Assim sendo, com a nomeação do inventariante, através do processo de inventário (judicial/extrajudicial) ou até mesmo através de escritura autônoma de nomeação de inventariante, para representar o espólio, com poderes de inventariante, com cumprimento de obrigações ativas ou passivas pendentes, seria possível a perfectibilizarão dos negócios jurídicos celebrados e quitados em vida.
Assim entendeu a Corregedoria do Tribunal de Justiça de São Paulo-SP, nos seguinte julgado:
PARTILHA EXTRAJUDICIAL. PROMESSA – COMPROMISSO DE COMPRA E VENDA – CUMPRIMENTO. ESPÓLIO, ALVARÁ JUDICIAL, REPRESENTANTE. Desnecessário alvará judicial para a lavratura da escritura pública por represente do espólio nomeado por ocasião da lavratura da escritura de inventário e partilha, devendo constar na escritura de partilha o nome do promissário comprador. (TJ/SP, Processo 0011976-28.2012.8.26.0100, Primeira Vara de registros públicos, rel. Carlos Henrique André Lisboa. Procedimento de Dúvida, suscitante: 14º Registro de Imóveis, Suscitado: Mauricio Leite Miraberri, j. 11.04.2012, DOE 23.04.2012.

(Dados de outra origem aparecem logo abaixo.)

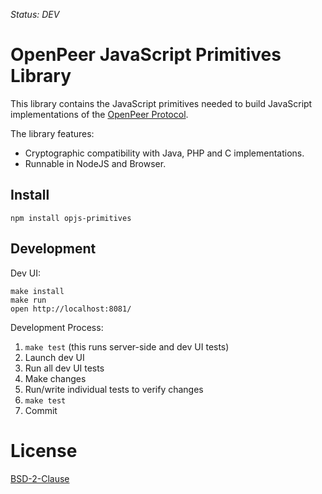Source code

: *Status: DEV*

OpenPeer JavaScript Primitives Library
======================================

This library contains the JavaScript primitives needed to build JavaScript implementations of the [OpenPeer Protocol](http://docs.openpeer.org/OpenPeerProtocolSpecification).

The library features:

  * Cryptographic compatibility with Java, PHP and C implementations.
  * Runnable in NodeJS and Browser.


Install
-------

    npm install opjs-primitives


Development
-----------

Dev UI:

    make install
    make run
    open http://localhost:8081/

Development Process:

  1. `make test` (this runs server-side and dev UI tests)
  2. Launch dev UI
  3. Run all dev UI tests
  4. Make changes
  5. Run/write individual tests to verify changes
  6. `make test`
  7. Commit


License
=======

[BSD-2-Clause](http://opensource.org/licenses/BSD-2-Clause)
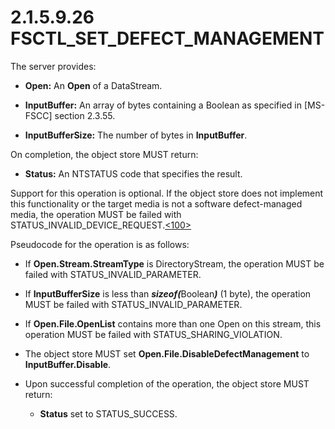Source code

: <html dir="LTR" xmlns:mshelp="http://msdn.microsoft.com/mshelp" xmlns:ddue="http://ddue.schemas.microsoft.com/authoring/2003/5" xmlns:xlink="http://www.w3.org/1999/xlink" xmlns:tool="http://www.microsoft.com/tooltip">
    <head>
        <meta http-equiv="Content-Type" content="text/html; CHARSET=utf-8"></meta>
        <meta name="save" content="history"></meta>
        <title>2.1.5.9.26 FSCTL_SET_DEFECT_MANAGEMENT</title>
        <xml>
            <mshelp:toctitle title="2.1.5.9.26 FSCTL_SET_DEFECT_MANAGEMENT"></mshelp:toctitle>
            <mshelp:rltitle title="[MS-FSA]: FSCTL_SET_DEFECT_MANAGEMENT"></mshelp:rltitle>
            <mshelp:keyword index="A" term="c4dfa117-a767-4166-bfed-ffd8c9ffe8b5"></mshelp:keyword>
            <mshelp:attr name="DCSext.ContentType" value="open specification"></mshelp:attr>
            <mshelp:attr name="AssetID" value="c4dfa117-a767-4166-bfed-ffd8c9ffe8b5"></mshelp:attr>
            <mshelp:attr name="TopicType" value="kbRef"></mshelp:attr>
            <mshelp:attr name="DCSext.Title" value="[MS-FSA]: FSCTL_SET_DEFECT_MANAGEMENT" />
        </xml>
    </head>
    <body>
        <div id="header">
            <h1 class="heading">2.1.5.9.26 FSCTL_SET_DEFECT_MANAGEMENT</h1>
        </div>
        <div id="mainSection">
            <div id="mainBody">
                <div id="allHistory" class="saveHistory"></div>
                <div id="sectionSection0" class="section" name="collapseableSection">
                    

<p>The server provides:</p>

<ul><li><p><span><span> 
</span></span><b>Open:</b> An <b>Open</b> of a DataStream.</p>

</li><li><p><span><span> 
</span></span><b>InputBuffer:</b> An array of bytes containing a Boolean as
specified in <mshelp:link keywords="efbfe127-73ad-4140-9967-ec6500e66d5e" tabindex="0">[MS-FSCC]</mshelp:link>
section <mshelp:link keywords="bf78ff7e-b0a4-4ba9-8825-4af43682eb0d" tabindex="0">2.3.55</mshelp:link>.</p>

</li><li><p><span><span> 
</span></span><b>InputBufferSize:</b> The number of bytes in <b>InputBuffer</b>.</p>

</li></ul><p>On completion, the object store MUST return:</p>

<ul><li><p><span><span> 
</span></span><b>Status:</b> An NTSTATUS code that specifies the result.</p>

</li></ul><p>Support for this operation is optional. If the object store
does not implement this functionality or the target media is not a software
defect-managed media, the operation MUST be failed with
STATUS_INVALID_DEVICE_REQUEST.<a id="Appendix_A_Target_100"></a><a href="4e3695bd-7574-4f24-a223-b4679c065b63.html#Appendix_A_100" aria-label="Product behavior note 100">&lt;100&gt;</a></p>

<p>Pseudocode for the operation is as follows:</p>

<ul><li><p><span><span> 
</span></span>If <b>Open.Stream.StreamType</b> is DirectoryStream, the
operation MUST be failed with STATUS_INVALID_PARAMETER.</p>

</li><li><p><span><span> 
</span></span>If <b>InputBufferSize</b> is less than <b><i>sizeof(</i></b>Boolean<b><i>)</i></b>
(1 byte), the operation MUST be failed with STATUS_INVALID_PARAMETER.</p>

</li><li><p><span><span> 
</span></span>If <b>Open.File.OpenList</b> contains more than one Open on this
stream, this operation MUST be failed with STATUS_SHARING_VIOLATION.</p>

</li><li><p><span><span> 
</span></span>The object store MUST set <b>Open.File.DisableDefectManagement</b>
to <b>InputBuffer.Disable</b>.</p>

</li><li><p><span><span> 
</span></span>Upon successful completion of the operation, the object store
MUST return:</p>

<ul><li><p><span><span>  </span></span><b>Status</b>
set to STATUS_SUCCESS.</p>

</li></ul></li></ul>
                </div>
            </div>
        </div>
    </body>
</html>
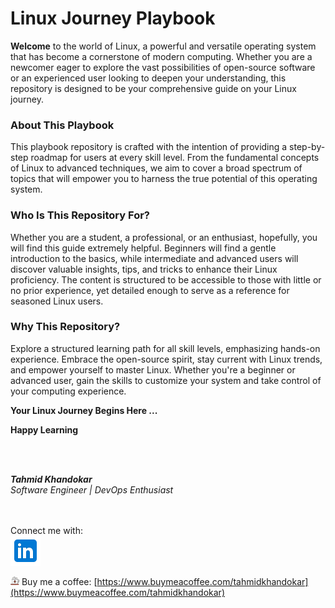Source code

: # Linux Journey Playbook

**Welcome** to the world of Linux, a powerful and versatile operating system that has become a cornerstone of modern computing. Whether you are a newcomer eager to explore the vast possibilities of open-source software or an experienced user looking to deepen your understanding, this repository is designed to be your comprehensive guide on your Linux journey.

### About This Playbook

This playbook repository is crafted with the intention of providing a step-by-step roadmap for users at every skill level. From the fundamental concepts of Linux to advanced techniques, we aim to cover a broad spectrum of topics that will empower you to harness the true potential of this operating system.

### Who Is This Repository For?

Whether you are a student, a professional, or an enthusiast, hopefully, you will find this guide extremely helpful. Beginners will find a gentle introduction to the basics, while intermediate and advanced users will discover valuable insights, tips, and tricks to enhance their Linux proficiency. The content is structured to be accessible to those with little or no prior experience, yet detailed enough to serve as a reference for seasoned Linux users.

### Why This Repository?

Explore a structured learning path for all skill levels, emphasizing hands-on experience. Embrace the open-source spirit, stay current with Linux trends, and empower yourself to master Linux. Whether you're a beginner or advanced user, gain the skills to customize your system and take control of your computing experience.

**Your Linux Journey Begins Here ...**

**Happy Learning**

<br >
<br >

**_Tahmid Khandokar_**  
_Software Engineer | DevOps Enthusiast_

<br />
<br />
Connect me with: <br>
<a href="https://www.linkedin.com/in/tahmid-khandokar/">
  <img src="./images/icons8-linkedin-48.png" alt="linkedin icon"/>
</a>

<br />

<img src="./images/icons8-hot-coffee-48.png" alt="coffee icon" height="14" width="14" /> Buy me a coffee:
[https://www.buymeacoffee.com/tahmidkhandokar](https://www.buymeacoffee.com/tahmidkhandokar)
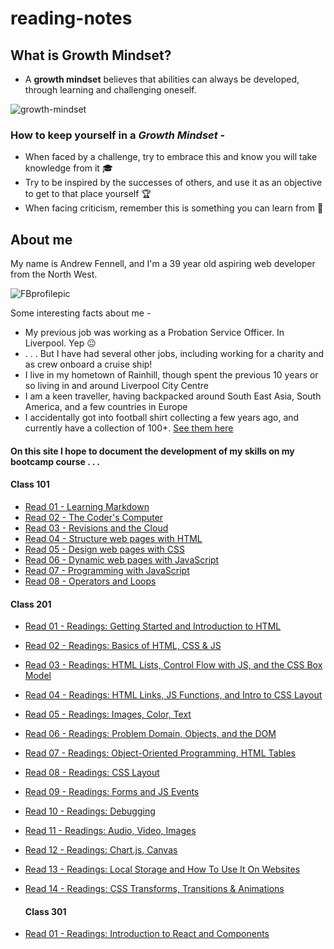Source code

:# reading-notes

## What is Growth Mindset?

- A **growth mindset** believes that abilities can always be developed, through learning and challenging oneself.

![growth-mindset](https://github.com/fennand/reading-notes/assets/99410959/e70e0e95-cbc1-4fee-b3f1-69a00cc8b4d1)

### How to keep yourself in a _Growth Mindset_ -

- When faced by a challenge, try to embrace this and know you will take knowledge from it 🎓
- Try to be inspired by the successes of others, and use it as an objective to get to that place yourself 🏆
- When facing criticism, remember this is something you can learn from 📜

## About me

My name is Andrew Fennell, and I'm a 39 year old aspiring web developer from the North West.

![FBprofilepic](https://github.com/fennand/reading-notes/assets/99410959/bc0a2648-a157-4829-bb36-1154d4b4a525)

Some interesting facts about me -
- My previous job was working as a Probation Service Officer. In Liverpool. Yep 😐
- . . . But I have had several other jobs, including working for a charity and as crew onboard a cruise ship!
- I live in my hometown of Rainhill, though spent the previous 10 years or so living in and around Liverpool City Centre
- I am a keen traveller, having backpacked around South East Asia, South America, and a few countries in Europe
- I accidentally got into football shirt collecting a few years ago, and currently have a collection of 100+. [See them here](https://www.instagram.com/the.shirt.locker/)

#### On this site I hope to document the development of my skills on my bootcamp course . . . 

#### Class 101

- [Read 01 - Learning Markdown](https://fennand.github.io/reading-notes/class01.md)
- [Read 02 - The Coder's Computer](https://fennand.github.io/reading-notes/read02.md)
- [Read 03 - Revisions and the Cloud](https://fennand.github.io/reading-notes/read03.md)
- [Read 04 - Structure web pages with HTML](https://fennand.github.io/reading-notes/read04.md)
- [Read 05 - Design web pages with CSS](https://fennand.github.io/reading-notes/read05.md)
- [Read 06 - Dynamic web pages with JavaScript](https://fennand.github.io/reading-notes/read06.md)
- [Read 07 - Programming with JavaScript](https://fennand.github.io/reading-notes/read07.md)
- [Read 08 - Operators and Loops](https://fennand.github.io/reading-notes/read08.md)

#### Class 201

- [Read 01 - Readings: Getting Started and Introduction to HTML](https://fennand.github.io/reading-notes/class01-201.md)
- [Read 02 - Readings: Basics of HTML, CSS & JS](https://fennand.github.io/reading-notes/class02.md)
- [Read 03 - Readings: HTML Lists, Control Flow with JS, and the CSS Box Model](https://fennand.github.io/reading-notes/class03.md)
- [Read 04 - Readings: HTML Links, JS Functions, and Intro to CSS Layout](https://fennand.github.io/reading-notes/class04.md)
- [Read 05 - Readings: Images, Color, Text](https://fennand.github.io/reading-notes/class05.md)
- [Read 06 - Readings: Problem Domain, Objects, and the DOM](https://fennand.github.io/reading-notes/class06.md)
- [Read 07 - Readings: Object-Oriented Programming, HTML Tables](https://fennand.github.io/reading-notes/class07.md)
- [Read 08 - Readings: CSS Layout](https://fennand.github.io/reading-notes/class08.md)
- [Read 09 - Readings: Forms and JS Events](https://fennand.github.io/reading-notes/class09.md)
- [Read 10 - Readings: Debugging](https://fennand.github.io/reading-notes/class10.md)
- [Read 11 - Readings: Audio, Video, Images](https://fennand.github.io/reading-notes/class11.md)
- [Read 12 - Readings: Chart.js, Canvas](https://fennand.github.io/reading-notes/class12.md)
- [Read 13 - Readings: Local Storage and How To Use It On Websites](https://fennand.github.io/reading-notes/class13.md)
- [Read 14 - Readings: CSS Transforms, Transitions & Animations](https://fennand.github.io/reading-notes/class14.md)

  #### Class 301
  
- [Read 01 - Readings: Introduction to React and Components](https://fennand.github.io/reading-notes/class03-Read01.md)
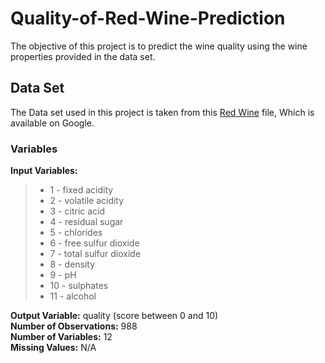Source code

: # Quality-of-Red-Wine-Prediction

The objective of this project is to predict the wine quality using the wine properties provided in the data set.

## Data Set

The Data set used in this project is taken from this [Red Wine](https://docs.google.com/spreadsheets/d/e/2PACX-1vRUHAD31NotXun5FB69V9l_p016JEjtOlpqTZvYjlbVSFlNo6jSVfiw6BzKwCMUcP4yeLIkxTf2s_Rh/pubhtml) file, Which is available on Google.

### Variables

**Input Variables:**

> - 1 - fixed acidity
> - 2 - volatile acidity
> - 3 - citric acid
> - 4 - residual sugar
> - 5 - chlorides
> - 6 - free sulfur dioxide
> - 7 - total sulfur dioxide
> - 8 - density
> - 9 - pH
> - 10 - sulphates
> - 11 - alcohol<br/>

**Output Variable:** quality (score between 0 and 10)<br/>
**Number of Observations:** 988<br/>
**Number of Variables:** 12<br/>
**Missing Values:** N/A<br/>
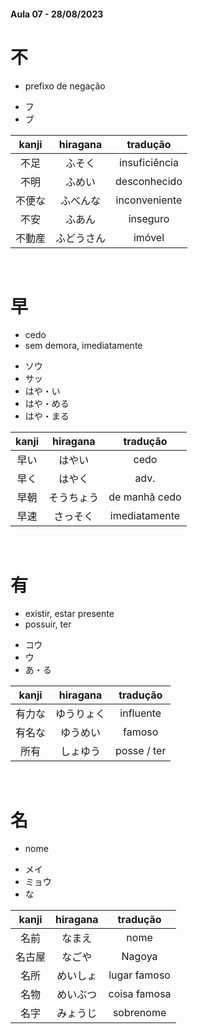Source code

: #### Aula 07 - 28/08/2023


# 不
- prefixo de negação

<ul><li>フ</li><li>ブ</li></ul>

| kanji | hiragana | tradução |
|:---:|:---:|:---:|
| 不足 | ふそく | insuficiência |
| 不明 | ふめい | desconhecido |
| 不便な | ふべんな | inconveniente |
| 不安 | ふあん | inseguro |
| 不動産 | ふどうさん | imóvel |

<br>


# 早
<ul><li>cedo</li><li>sem demora, imediatamente</li></ul>

<ul><li>ソウ</li><li>サッ</li><li>はや・い</li><li>はや・める</li><li>はや・まる</li></ul>

| kanji | hiragana | tradução |
|:---:|:---:|:---:|
| 早い | はやい | cedo |
| 早く | はやく | adv. |
| 早朝 | そうちょう | de manhã cedo |
| 早速 | さっそく | imediatamente |

<br>


# 有
<ul><li>existir, estar presente</li><li>possuir, ter</li></ul>

<ul><li>コウ</li><li>ウ</li><li>あ・る</li></ul>

| kanji | hiragana | tradução |
|:---:|:---:|:---:|
| 有力な | ゆうりょく | influente |
| 有名な | ゆうめい | famoso |
| 所有 | しょゆう | posse / ter |

<br>


# 名
- nome

<ul><li>メイ</li><li>ミョウ</li><li>な</li></ul>

| kanji | hiragana | tradução |
|:---:|:---:|:---:|
| 名前 | なまえ | nome |
| 名古屋 | なごや | Nagoya |
| 名所 | めいしょ | lugar famoso |
| 名物 | めいぶつ | coisa famosa |
| 名字 | みょうじ | sobrenome |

Nesse sentido, é possível que os herdeiros, através de represente do espolio, inventariante, possa outorgar escrituras definitivas de venda e compra em favor dos compromissados compradores, que celebraram em vida negócios jurídicos com o autor da herança, sendo dispensado assim o alvará judicial.
Pensar o contrário, ou seja, exigir alvará judicial para autorizar a lavratura de escritura definitiva de venda do imóvel quitado em vida pelo autor da herança, seria inegável afronta ao espírito da Lei n° 11.441/07, cuja finalidade foi justamente desjudicializar questões que prescindem da apreciação do Estado-Juiz.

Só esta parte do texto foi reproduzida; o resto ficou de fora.